El técnico alemán hizo siempre lo que mejor pone en valor a su equipo, al ordenar una presión alta en busca del fallo del Madrid en la salida y armar ocasiones en dos toques. Mientras estuvo sobre el terreno de juego, Salah puso la calidad en y Mané, un diablo a la carrera, la velocidad. Jugar en su campo es temerario para un equipo que no vale lo mismo a uno y otro lado de la medular. Además, sería para Klopp hacer algo que desconoce, porque lo suyo es el frenesí.

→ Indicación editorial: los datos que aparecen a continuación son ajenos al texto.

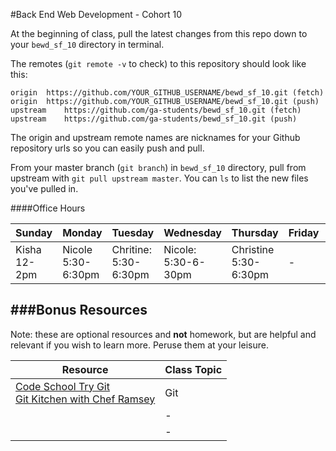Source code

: #Back End Web Development - Cohort 10 

At the beginning of class, pull the latest changes from this repo down to your `bewd_sf_10` directory in terminal.    

The remotes  (`git remote -v` to check) to this repository should look like this:   
 
    origin	https://github.com/YOUR_GITHUB_USERNAME/bewd_sf_10.git (fetch)    
    origin	https://github.com/YOUR_GITHUB_USERNAME/bewd_sf_10.git (push)    
    upstream	https://github.com/ga-students/bewd_sf_10.git (fetch)    
    upstream	https://github.com/ga-students/bewd_sf_10.git (push)

The origin and upstream remote names are nicknames for your Github repository urls so you can easily push and pull.    
 
From your master branch (`git branch`) in `bewd_sf_10` directory, pull from upstream with `git pull upstream master`. You can `ls` to list the new files you've pulled in.

####Office Hours

| Sunday | Monday | Tuesday | Wednesday | Thursday | Friday | Saturday |
| ------ | ------ | ------- | --------- | -------- | ------ | -------- |
| Kisha <br> 12-2pm | Nicole <br> 5:30-6:30pm | Chritine: <br> 5:30-6:30pm | Nicole: <br> 5:30-6-30pm | Christine <br> 5:30-6:30pm | - | - | 


###Bonus Resources
-------
Note: these are optional resources and **not** homework, but are helpful and relevant if you wish to learn more. Peruse them at your leisure.

| Resource | Class Topic |
| -------- | ----------- |
| [Code School Try Git](https://www.codeschool.com/courses/try-git) <br/>[Git Kitchen with Chef Ramsey](http://bloggytoons.com/posts/2013/10/10/git-kitchen-wchef-ramsay) | Git |
|          | - |
|          | - |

Es un entrenador de equipos y de atmósferas. No es extraño, pues, que su Liverpool no sea el mismo en Anfield que fuera de sus muros. La combinación es lo que le hizo llegar hasta Kiev, con actos memorables frente a City y Roma. Lejos no fue lo mismo, pese a su mala suerte y a su capacidad de rehacerse del segundo mazazo que supuso no sólo encajar el primer gol, sino la forma de hacerlo, por el primer error de su portero.Benzema había avanzado al espacio en posible fuera de juego, pero la jugada empezaba de nuevo al acabar el balón en las manos de Karius. Cuando el portero la quiso en poner juego, inocentemente, Benzema colocó el pie y el balón acabó en la red.

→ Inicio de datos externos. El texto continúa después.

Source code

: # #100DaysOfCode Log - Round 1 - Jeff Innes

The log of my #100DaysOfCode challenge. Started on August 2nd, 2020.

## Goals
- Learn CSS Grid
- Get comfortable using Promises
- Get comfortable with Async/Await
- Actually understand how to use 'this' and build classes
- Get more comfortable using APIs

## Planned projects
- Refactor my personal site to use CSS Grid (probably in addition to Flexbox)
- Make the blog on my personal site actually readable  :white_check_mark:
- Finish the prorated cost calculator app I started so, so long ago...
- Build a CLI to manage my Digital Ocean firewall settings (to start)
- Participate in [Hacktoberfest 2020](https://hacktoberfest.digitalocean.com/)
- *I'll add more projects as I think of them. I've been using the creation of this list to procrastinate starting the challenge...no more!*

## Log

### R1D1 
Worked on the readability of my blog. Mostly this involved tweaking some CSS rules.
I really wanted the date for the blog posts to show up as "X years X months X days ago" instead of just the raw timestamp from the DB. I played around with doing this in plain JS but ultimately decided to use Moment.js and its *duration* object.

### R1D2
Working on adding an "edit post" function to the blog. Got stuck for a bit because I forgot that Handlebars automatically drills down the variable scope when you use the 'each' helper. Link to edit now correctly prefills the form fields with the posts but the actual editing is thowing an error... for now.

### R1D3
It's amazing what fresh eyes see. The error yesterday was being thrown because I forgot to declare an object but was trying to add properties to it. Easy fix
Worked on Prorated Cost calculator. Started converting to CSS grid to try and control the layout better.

El falló de Ulreich, en el Bernabéu, regresaba a la memoria, como si fuera un guiño de la diosa Fortuna. Más lo haría en el tanto definitivo, por sus manos d e manteca ante el disparo de Bale. Estaba ya fuera del partido.La suerte juega, pero cuando llega, te ha de encontrar en el lugar. El francés lo estaba, y justo es ese gol después de un partido enorme, en el que entendió siempre lo que quería su entrenador. Jugó de espaldas, se asoció y buscó la profundidad, aunque sin encontrar siempre a los socios que habría querido. No era el día de Cristiano.

Antes ya había tocado la red en una segunda jugada, pero el portugués estaba en fuera de juego en el remate.

Héroe Bale
La suerte, sin embargo, no es suficiente para una final, no para una Champions en la que el Madrid ha superado sucesivamente a PSG, Juventus, Bayern y Liverpool. Cuando todavía no había tomado conciencia de su desventaja, el Liverpool encontró el gol en una acción a balón parado. A Sergio Ramos le ganaron la partida y Mané, convertido en la mayor amenaza tras la marcha de Salah, se avanzó a Keylor en su coto. Zidane tuvo claro que era el momento de pasar al segundo plan, de correr y pegar.

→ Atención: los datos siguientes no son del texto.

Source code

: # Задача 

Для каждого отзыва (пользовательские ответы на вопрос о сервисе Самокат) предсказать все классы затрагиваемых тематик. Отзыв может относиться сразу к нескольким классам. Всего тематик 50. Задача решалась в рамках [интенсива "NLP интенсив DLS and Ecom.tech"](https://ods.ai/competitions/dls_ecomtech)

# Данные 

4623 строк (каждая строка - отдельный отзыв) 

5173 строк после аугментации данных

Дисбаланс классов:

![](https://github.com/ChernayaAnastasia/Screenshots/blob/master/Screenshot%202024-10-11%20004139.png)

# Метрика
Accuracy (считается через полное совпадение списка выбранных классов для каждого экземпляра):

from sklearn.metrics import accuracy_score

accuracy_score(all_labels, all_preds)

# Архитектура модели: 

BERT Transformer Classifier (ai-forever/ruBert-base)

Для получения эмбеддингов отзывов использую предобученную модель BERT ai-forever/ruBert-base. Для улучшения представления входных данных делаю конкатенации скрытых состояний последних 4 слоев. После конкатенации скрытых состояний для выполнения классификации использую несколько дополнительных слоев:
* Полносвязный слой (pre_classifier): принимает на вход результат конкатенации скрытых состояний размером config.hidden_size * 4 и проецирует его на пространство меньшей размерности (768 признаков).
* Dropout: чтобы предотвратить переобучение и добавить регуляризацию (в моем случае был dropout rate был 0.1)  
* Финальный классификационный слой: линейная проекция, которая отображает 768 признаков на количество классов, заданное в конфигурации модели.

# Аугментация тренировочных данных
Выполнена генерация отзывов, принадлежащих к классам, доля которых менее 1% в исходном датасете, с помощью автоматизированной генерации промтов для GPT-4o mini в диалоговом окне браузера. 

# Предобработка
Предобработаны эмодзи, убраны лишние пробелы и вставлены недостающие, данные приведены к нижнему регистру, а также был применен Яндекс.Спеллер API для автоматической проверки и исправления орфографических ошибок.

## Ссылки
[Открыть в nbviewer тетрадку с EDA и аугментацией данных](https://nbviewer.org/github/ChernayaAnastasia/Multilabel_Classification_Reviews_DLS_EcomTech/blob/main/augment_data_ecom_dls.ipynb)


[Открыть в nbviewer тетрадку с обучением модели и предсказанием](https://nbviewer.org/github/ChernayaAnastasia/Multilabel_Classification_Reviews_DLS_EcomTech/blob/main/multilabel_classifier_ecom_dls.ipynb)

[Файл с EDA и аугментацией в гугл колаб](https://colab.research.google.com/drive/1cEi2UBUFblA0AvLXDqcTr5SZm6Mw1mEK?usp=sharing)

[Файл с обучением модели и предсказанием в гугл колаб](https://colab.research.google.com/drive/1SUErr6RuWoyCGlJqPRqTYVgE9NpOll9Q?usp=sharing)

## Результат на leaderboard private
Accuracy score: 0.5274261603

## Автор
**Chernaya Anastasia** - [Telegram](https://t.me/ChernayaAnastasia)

Isco no había tenido la brillantez, ni la acidez de Benzema, salvo en un disparo al larguero, por lo que fue el elegido para dejar su sitio a Bale. Lo que hizo el francés, en cambio, no estaba en la cabeza de su entrenador. No era posible imaginarlo. Por eso Zidane se rascaba la calva en la banda. No podía creerlo. En un centro de Marcelo, el galés se elevó de espaldas y emuló la chilena de Cristiano en Turín. Puede que no tan perfecta en lo biomecánico, pero bañada con el oro de una final, de un gol de victoria. Bale se ha convertido en un jugador de instantes. Lo tuvo en Lisboa y lo ha tenido en Kiev. El futuro, que parecía en entredicho, quizás no sea el mismo después de la preciosista acción que coronó con un segundo tanto donde sus mértios no fueron comparables a los deméritos de Karius. El triunfo de ningún rey merece un señalamiento semejante.